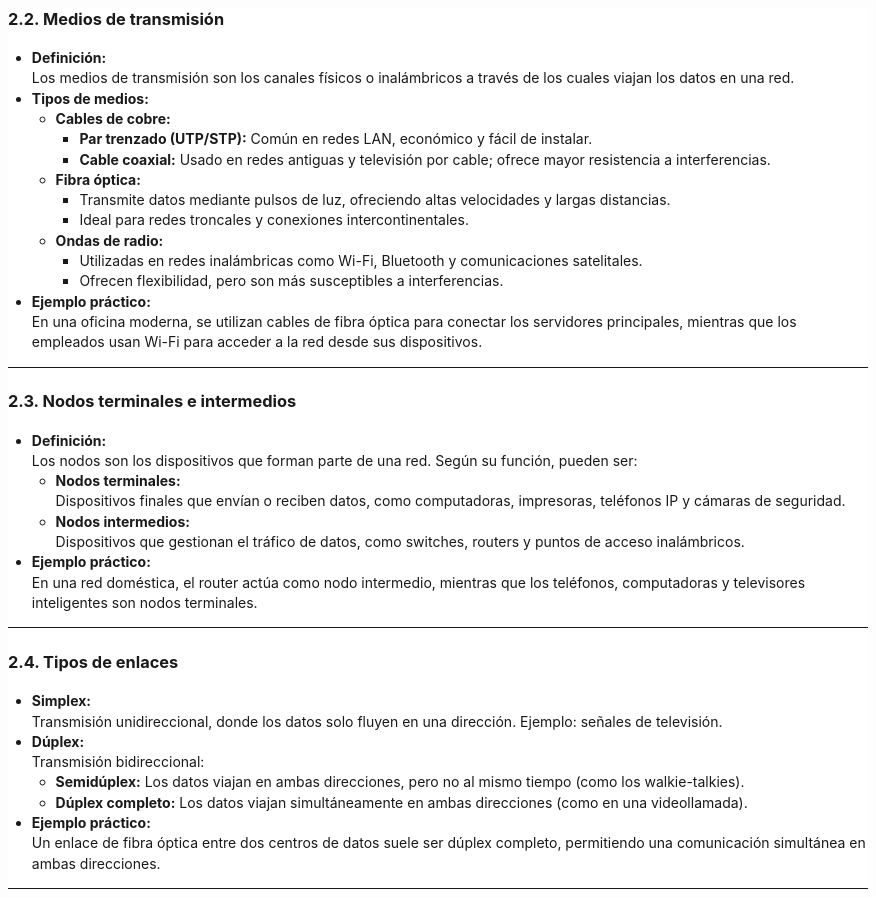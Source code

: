 
### **2.2. Medios de transmisión**
- **Definición:**  
  Los medios de transmisión son los canales físicos o inalámbricos a través de los cuales viajan los datos en una red.  
- **Tipos de medios:**  
  - **Cables de cobre:**  
    - **Par trenzado (UTP/STP):** Común en redes LAN, económico y fácil de instalar.  
    - **Cable coaxial:** Usado en redes antiguas y televisión por cable; ofrece mayor resistencia a interferencias.  
  - **Fibra óptica:**  
    - Transmite datos mediante pulsos de luz, ofreciendo altas velocidades y largas distancias.  
    - Ideal para redes troncales y conexiones intercontinentales.  
  - **Ondas de radio:**  
    - Utilizadas en redes inalámbricas como Wi-Fi, Bluetooth y comunicaciones satelitales.  
    - Ofrecen flexibilidad, pero son más susceptibles a interferencias.  
- **Ejemplo práctico:**  
  En una oficina moderna, se utilizan cables de fibra óptica para conectar los servidores principales, mientras que los empleados usan Wi-Fi para acceder a la red desde sus dispositivos.

---

### **2.3. Nodos terminales e intermedios**
- **Definición:**  
  Los nodos son los dispositivos que forman parte de una red. Según su función, pueden ser:  
  - **Nodos terminales:**  
    Dispositivos finales que envían o reciben datos, como computadoras, impresoras, teléfonos IP y cámaras de seguridad.  
  - **Nodos intermedios:**  
    Dispositivos que gestionan el tráfico de datos, como switches, routers y puntos de acceso inalámbricos.  
- **Ejemplo práctico:**  
  En una red doméstica, el router actúa como nodo intermedio, mientras que los teléfonos, computadoras y televisores inteligentes son nodos terminales.

---

### **2.4. Tipos de enlaces**
- **Simplex:**  
  Transmisión unidireccional, donde los datos solo fluyen en una dirección. Ejemplo: señales de televisión.  
- **Dúplex:**  
  Transmisión bidireccional:  
  - **Semidúplex:** Los datos viajan en ambas direcciones, pero no al mismo tiempo (como los walkie-talkies).  
  - **Dúplex completo:** Los datos viajan simultáneamente en ambas direcciones (como en una videollamada).  
- **Ejemplo práctico:**  
  Un enlace de fibra óptica entre dos centros de datos suele ser dúplex completo, permitiendo una comunicación simultánea en ambas direcciones.

---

§ **What you are asked to do**:
Go over the listing above and copy out each line that includes "inalámbricos".

§ **Output below**:
  Los medios de transmisión son los canales físicos o inalámbricos a través de los cuales viajan los datos en una red.  
    Dispositivos que gestionan el tráfico de datos, como switches, routers y puntos de acceso inalámbricos.  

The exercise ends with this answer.